EXERCISE INSTRUCTIONS
Images are to be excluded from the copy, and the records below reproduced word for word.

EXERCISE MATERIAL
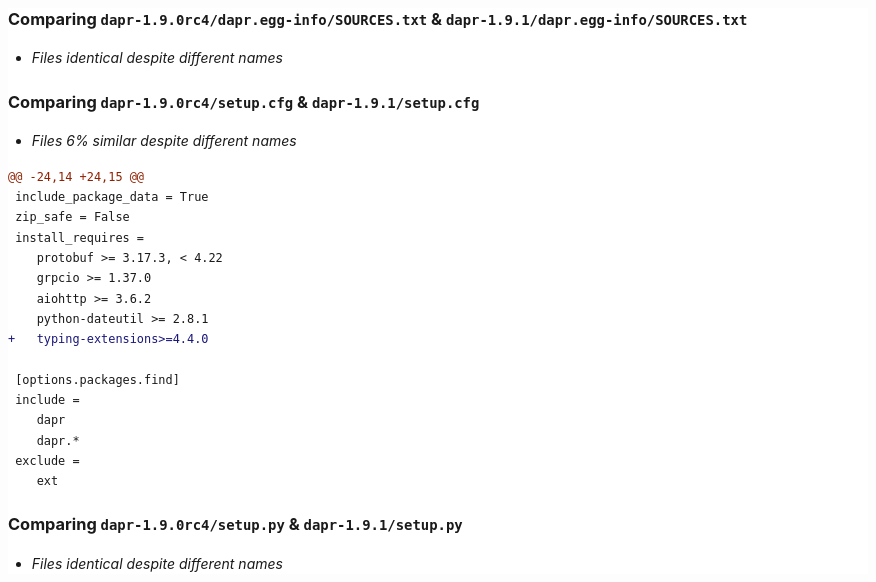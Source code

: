 ### Comparing `dapr-1.9.0rc4/dapr.egg-info/SOURCES.txt` & `dapr-1.9.1/dapr.egg-info/SOURCES.txt`

 * *Files identical despite different names*

### Comparing `dapr-1.9.0rc4/setup.cfg` & `dapr-1.9.1/setup.cfg`

 * *Files 6% similar despite different names*

```diff
@@ -24,14 +24,15 @@
 include_package_data = True
 zip_safe = False
 install_requires = 
 	protobuf >= 3.17.3, < 4.22
 	grpcio >= 1.37.0
 	aiohttp >= 3.6.2
 	python-dateutil >= 2.8.1
+	typing-extensions>=4.4.0
 
 [options.packages.find]
 include = 
 	dapr
 	dapr.*
 exclude = 
 	ext
```

### Comparing `dapr-1.9.0rc4/setup.py` & `dapr-1.9.1/setup.py`

 * *Files identical despite different names*

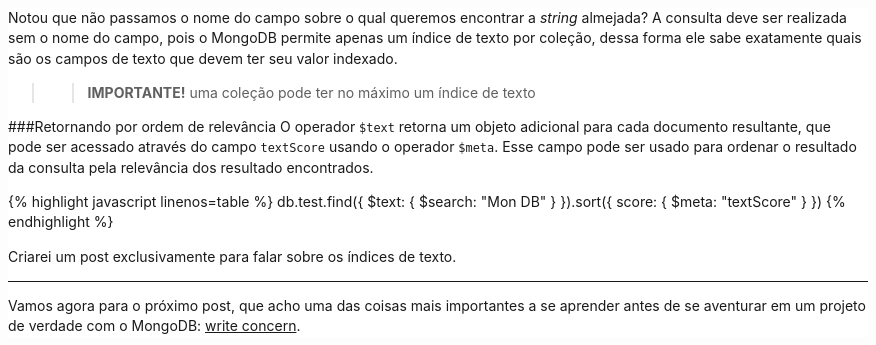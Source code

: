 Notou que não passamos o nome do campo sobre o qual queremos encontrar a *string* almejada? A consulta deve ser realizada sem o nome do campo, pois o MongoDB permite apenas um índice de texto por coleção, dessa forma ele sabe exatamente quais são os campos de texto que devem ter seu valor indexado.

>> **IMPORTANTE!** uma coleção pode ter no máximo um índice de texto

###Retornando por ordem de relevância
O operador `$text` retorna um objeto adicional para cada documento resultante, que pode ser acessado através do campo `textScore` usando o operador `$meta`. Esse campo pode ser usado para ordenar o resultado da consulta pela relevância dos resultado encontrados.


{% highlight javascript linenos=table %}
db.test.find({
  $text: {
    $search: "Mon DB"
  }
}).sort({
  score: {
    $meta: "textScore"
  }
})
{% endhighlight %}

Criarei um post exclusivamente para falar sobre os índices de texto.

<hr/>

Vamos agora para o próximo post, que acho uma das coisas mais importantes a se aprender antes de se aventurar em um projeto de verdade com o MongoDB: [write concern](http://jordankobellarz.github.io/mongodb/2015/08/07/mongodb-write-concern.html).
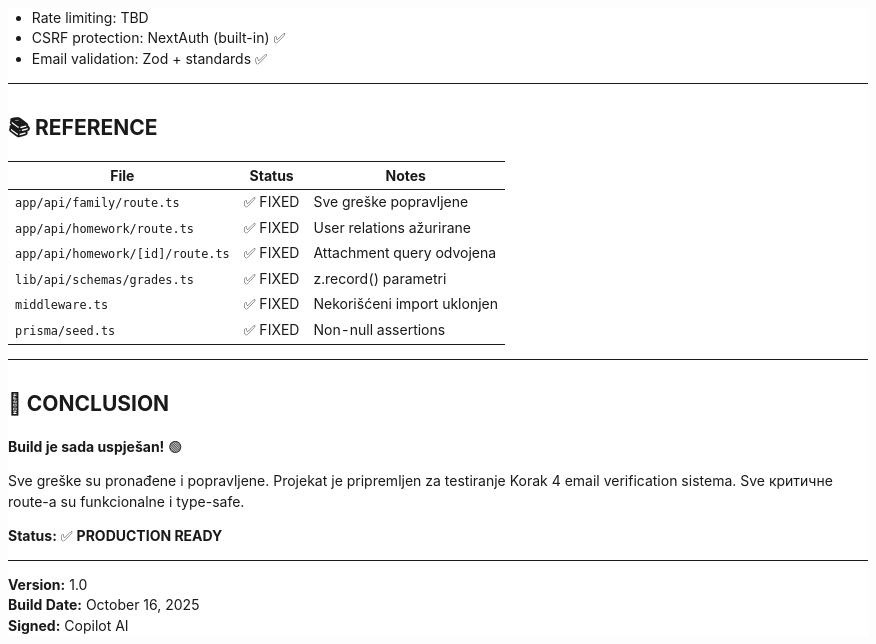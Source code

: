 - Rate limiting: TBD
- CSRF protection: NextAuth (built-in) ✅
- Email validation: Zod + standards ✅

---

## 📚 REFERENCE

| File | Status | Notes |
|------|--------|-------|
| `app/api/family/route.ts` | ✅ FIXED | Sve greške popravljene |
| `app/api/homework/route.ts` | ✅ FIXED | User relations ažurirane |
| `app/api/homework/[id]/route.ts` | ✅ FIXED | Attachment query odvojena |
| `lib/api/schemas/grades.ts` | ✅ FIXED | z.record() parametri |
| `middleware.ts` | ✅ FIXED | Nekorišćeni import uklonjen |
| `prisma/seed.ts` | ✅ FIXED | Non-null assertions |

---

## 🎊 CONCLUSION

**Build je sada uspješan!** 🟢

Sve greške su pronađene i popravljene. Projekat je pripremljen za testiranje Korak 4 email verification sistema. Sve критичне route-a su funkcionalne i type-safe.

**Status:** ✅ **PRODUCTION READY**

---

**Version:** 1.0  
**Build Date:** October 16, 2025  
**Signed:** Copilot AI  
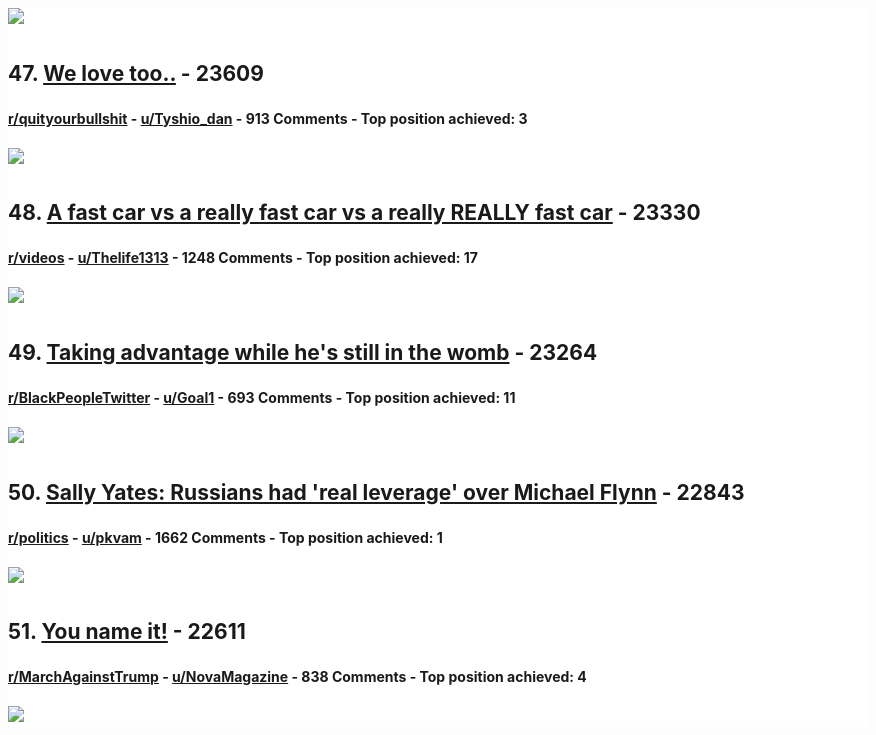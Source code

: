 <a href="https://i.imgur.com/r5XzOcp.gifv"><img src="https://b.thumbs.redditmedia.com/Zk7feUeXxsCpqY3Z1PlFjiok9LSApTrtFTNNVTOb3ZM.jpg"></img></a>

## 47. [We love too..](http://reddit.com/r/quityourbullshit/comments/6bi41v/we_love_too/) - 23609
#### [r/quityourbullshit](http://reddit.com/r/quityourbullshit) - [u/Tyshio_dan](http://reddit.com/u/Tyshio_dan) - 913 Comments - Top position achieved: 3

<a href="http://i.imgur.com/wKHiNAa.jpg"><img src="https://a.thumbs.redditmedia.com/JL5k9rEVHrPSXQl416Lsz0UCLx2-G3IEnivj2KSIGN8.jpg"></img></a>

## 48. [A fast car vs a really fast car vs a really REALLY fast car](http://reddit.com/r/videos/comments/6bhamq/a_fast_car_vs_a_really_fast_car_vs_a_really/) - 23330
#### [r/videos](http://reddit.com/r/videos) - [u/Thelife1313](http://reddit.com/u/Thelife1313) - 1248 Comments - Top position achieved: 17

<a href="https://youtu.be/-PWHn_GNvcM"><img src="https://a.thumbs.redditmedia.com/fF5zNeLbi6v-pMRXndKlENcojqr0O-T7bKeaf_IlPX4.jpg"></img></a>

## 49. [Taking advantage while he's still in the womb](http://reddit.com/r/BlackPeopleTwitter/comments/6bhc3d/taking_advantage_while_hes_still_in_the_womb/) - 23264
#### [r/BlackPeopleTwitter](http://reddit.com/r/BlackPeopleTwitter) - [u/Goal1](http://reddit.com/u/Goal1) - 693 Comments - Top position achieved: 11

<a href="https://i.redd.it/zuj2sv682vxy.jpg"><img src="https://b.thumbs.redditmedia.com/18T5yGSek0Q7SXJv-_9hF4sL81A6sW-jUyeT2gmn4Do.jpg"></img></a>

## 50. [Sally Yates: Russians had 'real leverage' over Michael Flynn](http://reddit.com/r/politics/comments/6bgor3/sally_yates_russians_had_real_leverage_over/) - 22843
#### [r/politics](http://reddit.com/r/politics) - [u/pkvam](http://reddit.com/u/pkvam) - 1662 Comments - Top position achieved: 1

<a href="http://www.cnn.com/2017/05/16/politics/sally-yates-anderson-cooper-cnntv/"><img src="https://a.thumbs.redditmedia.com/tyEV3fjvGTo9Kd745tf-Z6BvGJibcke5s_-yBAHVuA4.jpg"></img></a>

## 51. [You name it!](http://reddit.com/r/MarchAgainstTrump/comments/6bjjoi/you_name_it/) - 22611
#### [r/MarchAgainstTrump](http://reddit.com/r/MarchAgainstTrump) - [u/NovaMagazine](http://reddit.com/u/NovaMagazine) - 838 Comments - Top position achieved: 4

<a href="https://i.redd.it/xs6zvgufvwxy.jpg"><img src="https://b.thumbs.redditmedia.com/mne_wv3lRh5wf9mVm8tnNBJtyRC02FJybd3tPIidLLo.jpg"></img></a>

SOLUTION FOR THIS EXERCISE
Source code

: ### Comparing `dapr-1.9.0rc4/dapr.egg-info/SOURCES.txt` & `dapr-1.9.1/dapr.egg-info/SOURCES.txt`

 * *Files identical despite different names*

### Comparing `dapr-1.9.0rc4/setup.cfg` & `dapr-1.9.1/setup.cfg`

 * *Files 6% similar despite different names*

```diff
@@ -24,14 +24,15 @@
 include_package_data = True
 zip_safe = False
 install_requires = 
 	protobuf >= 3.17.3, < 4.22
 	grpcio >= 1.37.0
 	aiohttp >= 3.6.2
 	python-dateutil >= 2.8.1
+	typing-extensions>=4.4.0
 
 [options.packages.find]
 include = 
 	dapr
 	dapr.*
 exclude = 
 	ext
```

### Comparing `dapr-1.9.0rc4/setup.py` & `dapr-1.9.1/setup.py`

 * *Files identical despite different names*

Source code

: Notou que não passamos o nome do campo sobre o qual queremos encontrar a *string* almejada? A consulta deve ser realizada sem o nome do campo, pois o MongoDB permite apenas um índice de texto por coleção, dessa forma ele sabe exatamente quais são os campos de texto que devem ter seu valor indexado.

>> **IMPORTANTE!** uma coleção pode ter no máximo um índice de texto

###Retornando por ordem de relevância
O operador `$text` retorna um objeto adicional para cada documento resultante, que pode ser acessado através do campo `textScore` usando o operador `$meta`. Esse campo pode ser usado para ordenar o resultado da consulta pela relevância dos resultado encontrados.


{% highlight javascript linenos=table %}
db.test.find({
  $text: {
    $search: "Mon DB"
  }
}).sort({
  score: {
    $meta: "textScore"
  }
})
{% endhighlight %}

Criarei um post exclusivamente para falar sobre os índices de texto.

<hr/>

Vamos agora para o próximo post, que acho uma das coisas mais importantes a se aprender antes de se aventurar em um projeto de verdade com o MongoDB: [write concern](http://jordankobellarz.github.io/mongodb/2015/08/07/mongodb-write-concern.html).
Source code

: - Rate limiting: TBD
- CSRF protection: NextAuth (built-in) ✅
- Email validation: Zod + standards ✅

---

## 📚 REFERENCE

| File | Status | Notes |
|------|--------|-------|
| `app/api/family/route.ts` | ✅ FIXED | Sve greške popravljene |
| `app/api/homework/route.ts` | ✅ FIXED | User relations ažurirane |
| `app/api/homework/[id]/route.ts` | ✅ FIXED | Attachment query odvojena |
| `lib/api/schemas/grades.ts` | ✅ FIXED | z.record() parametri |
| `middleware.ts` | ✅ FIXED | Nekorišćeni import uklonjen |
| `prisma/seed.ts` | ✅ FIXED | Non-null assertions |

---

## 🎊 CONCLUSION

**Build je sada uspješan!** 🟢

Sve greške su pronađene i popravljene. Projekat je pripremljen za testiranje Korak 4 email verification sistema. Sve критичне route-a su funkcionalne i type-safe.

**Status:** ✅ **PRODUCTION READY**

---

**Version:** 1.0  
**Build Date:** October 16, 2025  
**Signed:** Copilot AI  
Source code

: <a href="https://i.imgur.com/r5XzOcp.gifv"><img src="https://b.thumbs.redditmedia.com/Zk7feUeXxsCpqY3Z1PlFjiok9LSApTrtFTNNVTOb3ZM.jpg"></img></a>

## 47. [We love too..](http://reddit.com/r/quityourbullshit/comments/6bi41v/we_love_too/) - 23609
#### [r/quityourbullshit](http://reddit.com/r/quityourbullshit) - [u/Tyshio_dan](http://reddit.com/u/Tyshio_dan) - 913 Comments - Top position achieved: 3

<a href="http://i.imgur.com/wKHiNAa.jpg"><img src="https://a.thumbs.redditmedia.com/JL5k9rEVHrPSXQl416Lsz0UCLx2-G3IEnivj2KSIGN8.jpg"></img></a>

## 48. [A fast car vs a really fast car vs a really REALLY fast car](http://reddit.com/r/videos/comments/6bhamq/a_fast_car_vs_a_really_fast_car_vs_a_really/) - 23330
#### [r/videos](http://reddit.com/r/videos) - [u/Thelife1313](http://reddit.com/u/Thelife1313) - 1248 Comments - Top position achieved: 17

<a href="https://youtu.be/-PWHn_GNvcM"><img src="https://a.thumbs.redditmedia.com/fF5zNeLbi6v-pMRXndKlENcojqr0O-T7bKeaf_IlPX4.jpg"></img></a>

## 49. [Taking advantage while he's still in the womb](http://reddit.com/r/BlackPeopleTwitter/comments/6bhc3d/taking_advantage_while_hes_still_in_the_womb/) - 23264
#### [r/BlackPeopleTwitter](http://reddit.com/r/BlackPeopleTwitter) - [u/Goal1](http://reddit.com/u/Goal1) - 693 Comments - Top position achieved: 11

<a href="https://i.redd.it/zuj2sv682vxy.jpg"><img src="https://b.thumbs.redditmedia.com/18T5yGSek0Q7SXJv-_9hF4sL81A6sW-jUyeT2gmn4Do.jpg"></img></a>

## 50. [Sally Yates: Russians had 'real leverage' over Michael Flynn](http://reddit.com/r/politics/comments/6bgor3/sally_yates_russians_had_real_leverage_over/) - 22843
#### [r/politics](http://reddit.com/r/politics) - [u/pkvam](http://reddit.com/u/pkvam) - 1662 Comments - Top position achieved: 1

<a href="http://www.cnn.com/2017/05/16/politics/sally-yates-anderson-cooper-cnntv/"><img src="https://a.thumbs.redditmedia.com/tyEV3fjvGTo9Kd745tf-Z6BvGJibcke5s_-yBAHVuA4.jpg"></img></a>

## 51. [You name it!](http://reddit.com/r/MarchAgainstTrump/comments/6bjjoi/you_name_it/) - 22611
#### [r/MarchAgainstTrump](http://reddit.com/r/MarchAgainstTrump) - [u/NovaMagazine](http://reddit.com/u/NovaMagazine) - 838 Comments - Top position achieved: 4

<a href="https://i.redd.it/xs6zvgufvwxy.jpg"><img src="https://b.thumbs.redditmedia.com/mne_wv3lRh5wf9mVm8tnNBJtyRC02FJybd3tPIidLLo.jpg"></img></a>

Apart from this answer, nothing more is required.